In this representative sample of the United States, many people prayed for their health and those people who prayed for their health had a life style that included many behaviors that have a potential to improve health.
Religious activities in general have been shown to improve health. Studies have shown an improvement in psychologic well-being, subjective well-being, physical well-being and depression related to religious activities (Lawler-Row and Elliot 2009; Cruz et al. 2009; Koenig et al. 2004; Mackenzie et al. 2000). Spirituality is also correlated with the World Health Organizations quality of life indicators (WHOQOL SRPB Group 2006). From the standpoint of physical signs and symptoms, religious activities are associated with lower blood pressure (Koenig et al. 1998) death (Gillum et al. 2008; Koenig et al. 1999) and lower plasma lipids (Friedlander et al. 1987).
Studies undertaken to determine how religious activities affect health have searched for intermediary mechanisms for the outcome. Religious activities have been shown to reduce cardiovascular inflammatory markers (King et al. 2001) improve interleukins-6 levels (Koenig et al. 1997) and improve the immune status in women with metastatic breast cancer (Sephton et al. 2001). Others have found reciting the Hail Mary or yoga mantras resulted in a beneficial slow breathing rhythm and increased the arterial baroreceptors to a favorable status (Bernardi et al. 2001).
As shown by this study, individuals who pray for their health participate more frequently in health promoting activities. The health benefits of some of these behaviors such as seeing a physician, obtaining a “flu shot”, and vigorous activity are simple to explain. Other methods used for health improvement such as CAM therapies are undergoing increased investigation, and evidence is emerging about beneficial health effects. The effects of prayer on health has been studied from the standpoint of meditation and both prayer and meditation produce beneficial effects such as improvement of depression (Patel et al. 1975; Bernardi et al. 2001), reduction in blood pressure and improvement of cardiovascular rhythms (Anderson et al. 2008).

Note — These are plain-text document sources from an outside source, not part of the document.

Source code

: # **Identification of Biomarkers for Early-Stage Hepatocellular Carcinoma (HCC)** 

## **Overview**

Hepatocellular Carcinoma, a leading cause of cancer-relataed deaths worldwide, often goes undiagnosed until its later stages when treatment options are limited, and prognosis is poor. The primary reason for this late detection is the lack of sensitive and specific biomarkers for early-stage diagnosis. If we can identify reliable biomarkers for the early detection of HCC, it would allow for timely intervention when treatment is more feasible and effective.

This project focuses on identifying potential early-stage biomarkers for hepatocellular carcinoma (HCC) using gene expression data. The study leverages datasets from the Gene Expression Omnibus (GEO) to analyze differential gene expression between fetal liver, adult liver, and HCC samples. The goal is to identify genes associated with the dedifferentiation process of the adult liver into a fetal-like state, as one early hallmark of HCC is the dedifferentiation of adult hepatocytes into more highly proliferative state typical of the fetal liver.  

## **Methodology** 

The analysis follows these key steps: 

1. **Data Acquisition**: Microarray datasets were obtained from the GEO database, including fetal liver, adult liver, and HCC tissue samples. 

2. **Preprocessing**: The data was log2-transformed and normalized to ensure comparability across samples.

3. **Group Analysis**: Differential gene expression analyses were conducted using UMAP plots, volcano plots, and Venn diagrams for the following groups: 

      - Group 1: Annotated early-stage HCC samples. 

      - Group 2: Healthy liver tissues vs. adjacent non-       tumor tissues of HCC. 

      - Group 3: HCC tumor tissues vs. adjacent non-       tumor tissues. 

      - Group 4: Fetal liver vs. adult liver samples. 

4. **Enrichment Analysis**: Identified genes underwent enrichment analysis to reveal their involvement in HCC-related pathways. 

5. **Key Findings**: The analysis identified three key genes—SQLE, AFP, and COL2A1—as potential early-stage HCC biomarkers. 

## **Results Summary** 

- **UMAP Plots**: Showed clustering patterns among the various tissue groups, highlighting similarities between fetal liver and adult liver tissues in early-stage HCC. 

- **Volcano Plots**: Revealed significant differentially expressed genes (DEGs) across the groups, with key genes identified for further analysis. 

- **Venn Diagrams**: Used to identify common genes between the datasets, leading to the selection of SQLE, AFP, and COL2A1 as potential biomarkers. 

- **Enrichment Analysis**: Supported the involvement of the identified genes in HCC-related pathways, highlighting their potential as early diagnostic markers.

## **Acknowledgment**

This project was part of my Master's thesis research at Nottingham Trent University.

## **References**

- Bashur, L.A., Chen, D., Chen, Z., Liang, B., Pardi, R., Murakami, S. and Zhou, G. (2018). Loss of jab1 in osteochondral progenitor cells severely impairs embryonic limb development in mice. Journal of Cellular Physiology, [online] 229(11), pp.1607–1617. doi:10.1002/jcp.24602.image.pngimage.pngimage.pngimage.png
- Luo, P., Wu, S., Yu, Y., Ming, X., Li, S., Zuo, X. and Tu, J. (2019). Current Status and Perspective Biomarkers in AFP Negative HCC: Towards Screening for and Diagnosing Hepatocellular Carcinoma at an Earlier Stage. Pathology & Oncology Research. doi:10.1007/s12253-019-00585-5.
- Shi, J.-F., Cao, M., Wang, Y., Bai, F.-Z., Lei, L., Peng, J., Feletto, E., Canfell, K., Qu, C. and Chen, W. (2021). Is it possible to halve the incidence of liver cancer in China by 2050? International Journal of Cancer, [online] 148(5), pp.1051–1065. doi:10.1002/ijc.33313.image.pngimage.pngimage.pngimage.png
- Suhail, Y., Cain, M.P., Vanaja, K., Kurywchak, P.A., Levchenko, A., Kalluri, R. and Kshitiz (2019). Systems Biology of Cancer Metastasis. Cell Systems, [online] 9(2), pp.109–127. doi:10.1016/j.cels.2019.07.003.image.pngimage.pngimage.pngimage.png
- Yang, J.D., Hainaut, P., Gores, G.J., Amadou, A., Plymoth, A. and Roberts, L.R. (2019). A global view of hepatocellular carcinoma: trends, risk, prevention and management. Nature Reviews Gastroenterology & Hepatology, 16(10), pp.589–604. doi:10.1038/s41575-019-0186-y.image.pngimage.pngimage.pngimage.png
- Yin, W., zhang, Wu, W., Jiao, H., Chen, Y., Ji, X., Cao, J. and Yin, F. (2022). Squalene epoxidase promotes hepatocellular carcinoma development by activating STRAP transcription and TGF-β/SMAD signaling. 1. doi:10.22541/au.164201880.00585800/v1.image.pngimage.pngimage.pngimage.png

People who participate in religious activities lead a lifestyle that includes many activities that have the potential to improve health either directly or through changes in the body’s physiology. This study supports the multidimensional view that prayer acts through many pathways to affect health. This view is held by a significant number of people. Two surveys found that individuals believe that prayer can heal both physical and mental illness and God was perceived to work through physicians, loving friends and helpful strangers (Mackenzie et al. 2000; Mansfield et al. 2002).
It is apparent that many health promoting activities are present when people pray for their health. Whether there is a cause and affect relationship cannot be determined. More longitudinal studies are needed to determine the affect of prayer on health when controlling for all other factors. The inclusion of prayer as a part of CAM research would help to better define its role in healthcare.